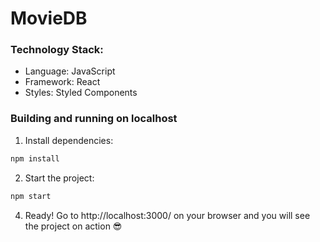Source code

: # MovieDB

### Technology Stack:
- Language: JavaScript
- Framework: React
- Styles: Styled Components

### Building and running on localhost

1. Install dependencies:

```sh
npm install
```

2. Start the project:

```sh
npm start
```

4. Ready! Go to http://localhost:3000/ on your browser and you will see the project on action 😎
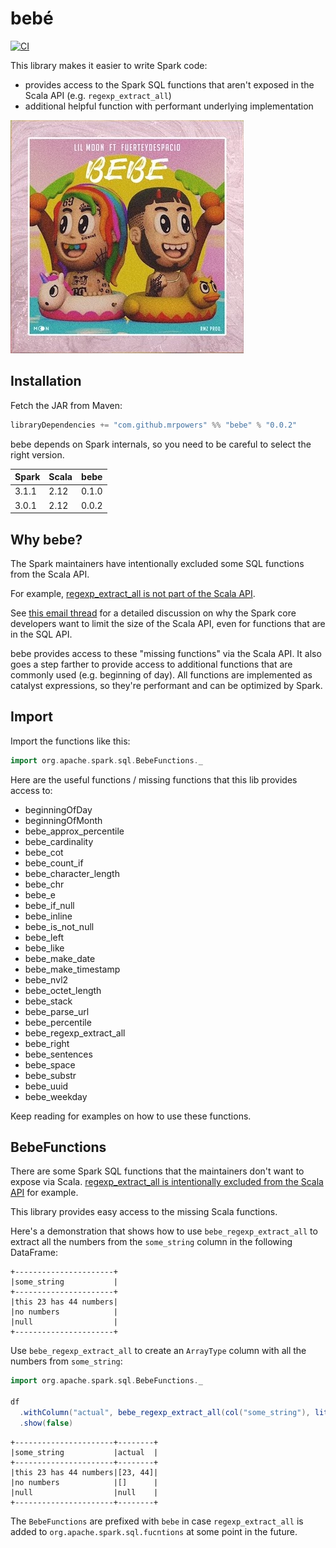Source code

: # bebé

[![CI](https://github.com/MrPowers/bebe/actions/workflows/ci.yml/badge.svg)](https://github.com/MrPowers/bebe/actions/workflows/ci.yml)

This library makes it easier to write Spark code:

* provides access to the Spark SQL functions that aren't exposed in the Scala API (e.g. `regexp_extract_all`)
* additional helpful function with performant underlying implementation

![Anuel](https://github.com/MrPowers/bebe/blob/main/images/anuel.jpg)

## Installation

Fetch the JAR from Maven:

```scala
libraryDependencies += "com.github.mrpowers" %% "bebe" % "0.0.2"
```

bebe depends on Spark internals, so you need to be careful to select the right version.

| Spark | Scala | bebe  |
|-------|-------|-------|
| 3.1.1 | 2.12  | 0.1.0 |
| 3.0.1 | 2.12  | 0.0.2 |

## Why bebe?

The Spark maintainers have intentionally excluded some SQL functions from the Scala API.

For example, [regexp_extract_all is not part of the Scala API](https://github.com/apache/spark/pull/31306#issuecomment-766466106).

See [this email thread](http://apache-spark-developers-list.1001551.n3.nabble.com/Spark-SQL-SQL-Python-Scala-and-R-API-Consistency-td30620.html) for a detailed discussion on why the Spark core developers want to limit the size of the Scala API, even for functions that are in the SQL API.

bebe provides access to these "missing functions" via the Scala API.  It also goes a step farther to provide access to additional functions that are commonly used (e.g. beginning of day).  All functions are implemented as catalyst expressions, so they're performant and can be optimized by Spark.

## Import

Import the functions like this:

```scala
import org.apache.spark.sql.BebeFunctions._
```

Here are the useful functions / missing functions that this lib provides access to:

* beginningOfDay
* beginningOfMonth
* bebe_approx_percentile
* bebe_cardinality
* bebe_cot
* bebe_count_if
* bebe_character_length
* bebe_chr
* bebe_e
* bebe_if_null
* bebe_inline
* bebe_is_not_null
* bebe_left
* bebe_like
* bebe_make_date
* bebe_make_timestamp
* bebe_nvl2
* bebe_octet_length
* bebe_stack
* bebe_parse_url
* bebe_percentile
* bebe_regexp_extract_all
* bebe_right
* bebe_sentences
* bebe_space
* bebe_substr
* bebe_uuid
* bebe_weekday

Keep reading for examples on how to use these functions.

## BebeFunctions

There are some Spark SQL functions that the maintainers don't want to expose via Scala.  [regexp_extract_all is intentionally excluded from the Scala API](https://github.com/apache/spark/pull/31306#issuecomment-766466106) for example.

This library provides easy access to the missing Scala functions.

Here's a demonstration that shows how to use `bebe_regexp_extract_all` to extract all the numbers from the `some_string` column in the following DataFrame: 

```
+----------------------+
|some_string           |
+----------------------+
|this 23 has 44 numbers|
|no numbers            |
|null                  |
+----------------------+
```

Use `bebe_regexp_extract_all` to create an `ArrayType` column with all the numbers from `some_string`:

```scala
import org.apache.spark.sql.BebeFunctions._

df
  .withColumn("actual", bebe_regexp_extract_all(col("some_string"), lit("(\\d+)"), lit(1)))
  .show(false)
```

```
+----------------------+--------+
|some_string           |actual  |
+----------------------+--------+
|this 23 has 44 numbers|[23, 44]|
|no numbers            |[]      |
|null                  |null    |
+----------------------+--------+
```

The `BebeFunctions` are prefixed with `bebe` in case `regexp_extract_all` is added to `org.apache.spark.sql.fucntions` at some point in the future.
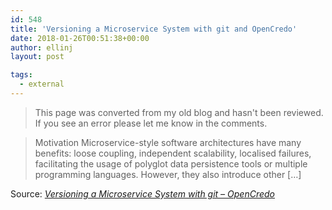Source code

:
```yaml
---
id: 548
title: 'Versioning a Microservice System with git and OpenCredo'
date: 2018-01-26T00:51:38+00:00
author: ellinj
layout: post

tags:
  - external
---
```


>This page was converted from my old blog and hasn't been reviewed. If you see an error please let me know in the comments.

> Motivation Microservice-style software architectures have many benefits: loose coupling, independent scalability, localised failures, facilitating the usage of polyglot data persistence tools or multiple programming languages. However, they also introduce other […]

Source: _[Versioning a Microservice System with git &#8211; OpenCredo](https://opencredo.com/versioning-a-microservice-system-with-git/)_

◇ ◇ ◇ ◇

Look through the data above. Each line containing the word "Versioning" needs to be copied.

Answer section:
title: 'Versioning a Microservice System with git and OpenCredo'
Source: _[Versioning a Microservice System with git &#8211; OpenCredo](https://opencredo.com/versioning-a-microservice-system-with-git/)_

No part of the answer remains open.